Single by Badflower

from the album OK, I'm Sick
- Released: June 8, 2018
- Genre: Alternative rock; hard rock;
- Length: 4:19
- Label: Big Machine
- Producer: Scott Borchetta

Badflower singles chronology
| "Animal" (2016) | "Ghost" (2018) | "x ANA x" (2018) |

Music video
- "Ghost" on YouTube

= Ghost (Badflower song) =

"Ghost" is a single by American rock band Badflower. It is the lead song off of their debut studio album, OK, I'm Sick. The single was released on June 8, 2018, through Big Machine Records.

== Background and recording ==
The song is about suicide and attempting suicide. When describing the song in an interview with Forbes, Josh Katz said "What I've learned is to prioritize my own personal life and stop taking the career so seriously. It's a job that I love and I get to connect with people and it's a really, really special thing I get to do".

Initially, the song was written not be a single, although according to Katz, Big Machine Records, encouraged the band to release the song as a single, to Katz's reluctance.
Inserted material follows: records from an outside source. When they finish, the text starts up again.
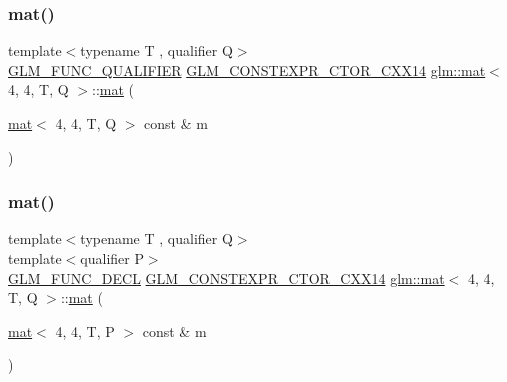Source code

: \subsubsection{\texorpdfstring{mat()}{mat()}\hspace{0.1cm}{\footnotesize\ttfamily [2/21]}}
{\footnotesize\ttfamily template$<$typename T , qualifier Q$>$ \\
\mbox{\hyperlink{setup_8hpp_a33fdea6f91c5f834105f7415e2a64407}{G\+L\+M\+\_\+\+F\+U\+N\+C\+\_\+\+Q\+U\+A\+L\+I\+F\+I\+ER}} \mbox{\hyperlink{setup_8hpp_a0900f9145e68bf6061b6f5e7be3fa751}{G\+L\+M\+\_\+\+C\+O\+N\+S\+T\+E\+X\+P\+R\+\_\+\+C\+T\+O\+R\+\_\+\+C\+X\+X14}} \mbox{\hyperlink{structglm_1_1mat}{glm\+::mat}}$<$ 4, 4, T, Q $>$\+::\mbox{\hyperlink{structglm_1_1mat}{mat}} (\begin{DoxyParamCaption}\item[{\mbox{\hyperlink{structglm_1_1mat}{mat}}$<$ 4, 4, T, Q $>$ const \&}]{m }\end{DoxyParamCaption})}

\mbox{\label{structglm_1_1mat_3_014_00_014_00_01_t_00_01_q_01_4_a9bb105cf95abdde89031315e39bcbe9a}} 
\subsubsection{\texorpdfstring{mat()}{mat()}\hspace{0.1cm}{\footnotesize\ttfamily [3/21]}}
{\footnotesize\ttfamily template$<$typename T , qualifier Q$>$ \\
template$<$qualifier P$>$ \\
\mbox{\hyperlink{setup_8hpp_ab2d052de21a70539923e9bcbf6e83a51}{G\+L\+M\+\_\+\+F\+U\+N\+C\+\_\+\+D\+E\+CL}} \mbox{\hyperlink{setup_8hpp_a0900f9145e68bf6061b6f5e7be3fa751}{G\+L\+M\+\_\+\+C\+O\+N\+S\+T\+E\+X\+P\+R\+\_\+\+C\+T\+O\+R\+\_\+\+C\+X\+X14}} \mbox{\hyperlink{structglm_1_1mat}{glm\+::mat}}$<$ 4, 4, T, Q $>$\+::\mbox{\hyperlink{structglm_1_1mat}{mat}} (\begin{DoxyParamCaption}\item[{\mbox{\hyperlink{structglm_1_1mat}{mat}}$<$ 4, 4, T, P $>$ const \&}]{m }\end{DoxyParamCaption})}

\mbox{\label{structglm_1_1mat_3_014_00_014_00_01_t_00_01_q_01_4_a120c0dcb0ff63f8c2581bec91de7c0bb}} 

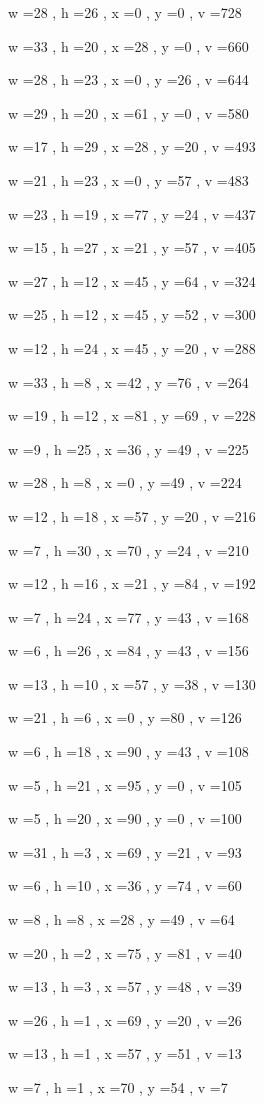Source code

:\documentclass[11pt]{article}
\begin{document}
w =28 , h =26 , x =0 , y =0 , v =728
\par
w =33 , h =20 , x =28 , y =0 , v =660
\par
w =28 , h =23 , x =0 , y =26 , v =644
\par
w =29 , h =20 , x =61 , y =0 , v =580
\par
w =17 , h =29 , x =28 , y =20 , v =493
\par
w =21 , h =23 , x =0 , y =57 , v =483
\par
w =23 , h =19 , x =77 , y =24 , v =437
\par
w =15 , h =27 , x =21 , y =57 , v =405
\par
w =27 , h =12 , x =45 , y =64 , v =324
\par
w =25 , h =12 , x =45 , y =52 , v =300
\par
w =12 , h =24 , x =45 , y =20 , v =288
\par
w =33 , h =8 , x =42 , y =76 , v =264
\par
w =19 , h =12 , x =81 , y =69 , v =228
\par
w =9 , h =25 , x =36 , y =49 , v =225
\par
w =28 , h =8 , x =0 , y =49 , v =224
\par
w =12 , h =18 , x =57 , y =20 , v =216
\par
w =7 , h =30 , x =70 , y =24 , v =210
\par
w =12 , h =16 , x =21 , y =84 , v =192
\par
w =7 , h =24 , x =77 , y =43 , v =168
\par
w =6 , h =26 , x =84 , y =43 , v =156
\par
w =13 , h =10 , x =57 , y =38 , v =130
\par
w =21 , h =6 , x =0 , y =80 , v =126
\par
w =6 , h =18 , x =90 , y =43 , v =108
\par
w =5 , h =21 , x =95 , y =0 , v =105
\par
w =5 , h =20 , x =90 , y =0 , v =100
\par
w =31 , h =3 , x =69 , y =21 , v =93
\par
w =6 , h =10 , x =36 , y =74 , v =60
\par
w =8 , h =8 , x =28 , y =49 , v =64
\par
w =20 , h =2 , x =75 , y =81 , v =40
\par
w =13 , h =3 , x =57 , y =48 , v =39
\par
w =26 , h =1 , x =69 , y =20 , v =26
\par
w =13 , h =1 , x =57 , y =51 , v =13
\par
w =7 , h =1 , x =70 , y =54 , v =7
\par
\newpage
\end{document}

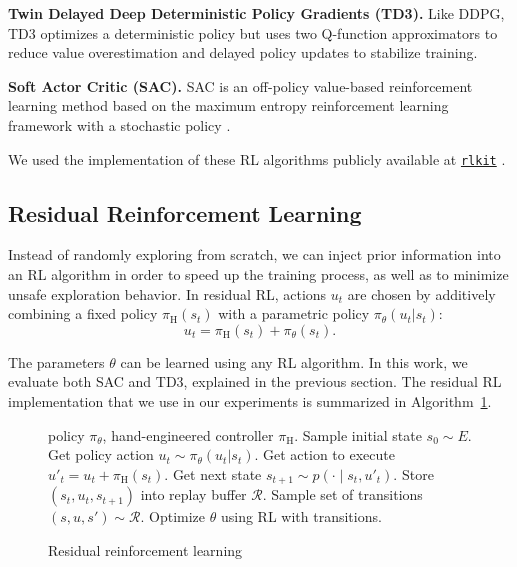 \textbf{Twin Delayed Deep Deterministic Policy Gradients (TD3).} 
Like DDPG, TD3 optimizes a deterministic policy \citep{fujimoto2018td3} but uses two Q-function approximators to reduce value overestimation \cite{vanhasselt2016doubledqn} and delayed policy updates to stabilize training.

\textbf{Soft Actor Critic (SAC).}
SAC is an off-policy value-based reinforcement learning method based on the maximum entropy reinforcement learning framework with a stochastic policy \citep{haarnoja2018sac}.

We used the implementation of these RL algorithms publicly available at \href{https://github.com/vitchyr/rlkit}{\texttt{rlkit}} \citep{pong2018tdm}.

\subsection{Residual Reinforcement Learning}

Instead of randomly exploring from scratch, we can inject prior information into an RL algorithm in order to speed up the training process, as well as to minimize unsafe exploration behavior. In residual RL, actions $u_t$ are chosen by additively combining a fixed policy $\pi_\text{H}(s_t)$ with a parametric policy $\pi_\theta(u_t|s_t)$:
\begin{equation}\label{eq:ctrl_seq}
    u_t = \pi_\text{H}(s_t) + \pi_\theta(s_t).
\end{equation}

The parameters $\theta$ can be learned using any RL algorithm. In this work, we evaluate both SAC and TD3, explained in the previous section. The residual RL implementation that we use in our experiments is summarized in Algorithm~\ref{alg:residualrl}.


\begin{figure}
    \begin{algorithm}[H]
       	\caption{Residual reinforcement learning}
       	\label{alg:residualrl}
       	\begin{algorithmic}[1]
        \REQUIRE policy $\pi_\theta$, hand-engineered controller $\pi_\text{H}$.
            \STATE Sample initial state $s_0 \sim E$.
                \STATE Get policy action $u_t \sim \pi_\theta(u_t|s_t)$.
                \STATE Get action to execute $u'_t = u_t + \pi_\text{H}(s_t)$.
                \STATE Get next state $s_{t+1} \sim p(\cdot \mid s_t, u'_t)$.
                \STATE Store $(s_t, u_t, s_{t+1})$ into replay buffer $\mathcal R$.
                \STATE Sample set of transitions $(s, u, s') \sim \mathcal R$.
                \STATE Optimize $\theta$ using RL with transitions.
            \ENDFOR
        \ENDFOR
       	\end{algorithmic}
    \end{algorithm}
    \vspace{1cm}
\end{figure}


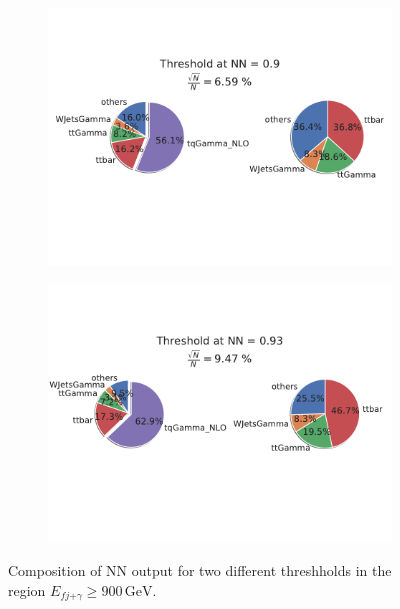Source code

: \begin{figure}
    \centering
    \begin{subfigure}[b]{0.6\textwidth}
       \includegraphics[width=1\linewidth]{Plots/composition9fjA900.pdf}
    \end{subfigure}
    
    \begin{subfigure}[b]{0.6\textwidth}
       \includegraphics[width=1\linewidth]{Plots/compositionTenphA40.pdf}
    \end{subfigure}
    \caption{Composition of NN output for two different threshholds in the region $E_{fj\text{+}\gamma} \geq 900\,\si{\giga\electronvolt}$. }
    \label{fig:fjph_eA900comp}
\end{figure}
Katz's said in an interview with Loudwire that he wrote the song when he would have panic attacks on stage and after concerts. Katz said that "even though for me I was writing from a place of truth, When it was written I had just gotten off tour, and I spent the entire tour having panic attacks on stage every night. It was just something that came out of nowhere for reasons that only my therapist can tell you. When that happened, I got home and it was a traumatic experience having to deal with that every single night and I was in a really low place. I was depressed and thinking about self-harm. So I just wrote it. I played out the whole scenario and put it into a song because that's what writers do, I suppose. I didn't even know if it was gonna go on the album. I was sorta hesitant to even show it to the rest of my band, But everyone heard it and loved it, and said it might actually be a positive thing to put out in the world. So we did, and it turned out that I was wrong in my skepticism because it was a positive thing".

== Music video ==
The music video to "Ghost" was released on June 8, 2018.

== Charts ==

===Weekly charts===

Weekly chart performance for "Ghost"
| Chart (2018) | Peak position |
|---|---|
| Canada Rock (Billboard) | 26 |
| US Hot Rock & Alternative Songs (Billboard) | 11 |
| US Rock & Alternative Airplay (Billboard) | 11 |

===Year-end charts===

Year-end chart performance for "Ghost"
| Chart (2018) | Position |
|---|---|
| US Hot Rock Songs (Billboard) | 42 |
| US Rock Airplay (Billboard) | 40 |

==Certifications==

Certifications for "Ghost"
| Region | Certification | Certified units/sales |
| Canada (Music Canada) | Gold | 40,000^{‡} |
| United States (RIAA) | Platinum | 1,000,000^{‡} |
^{‡} Sales+streaming figures based on certification alone.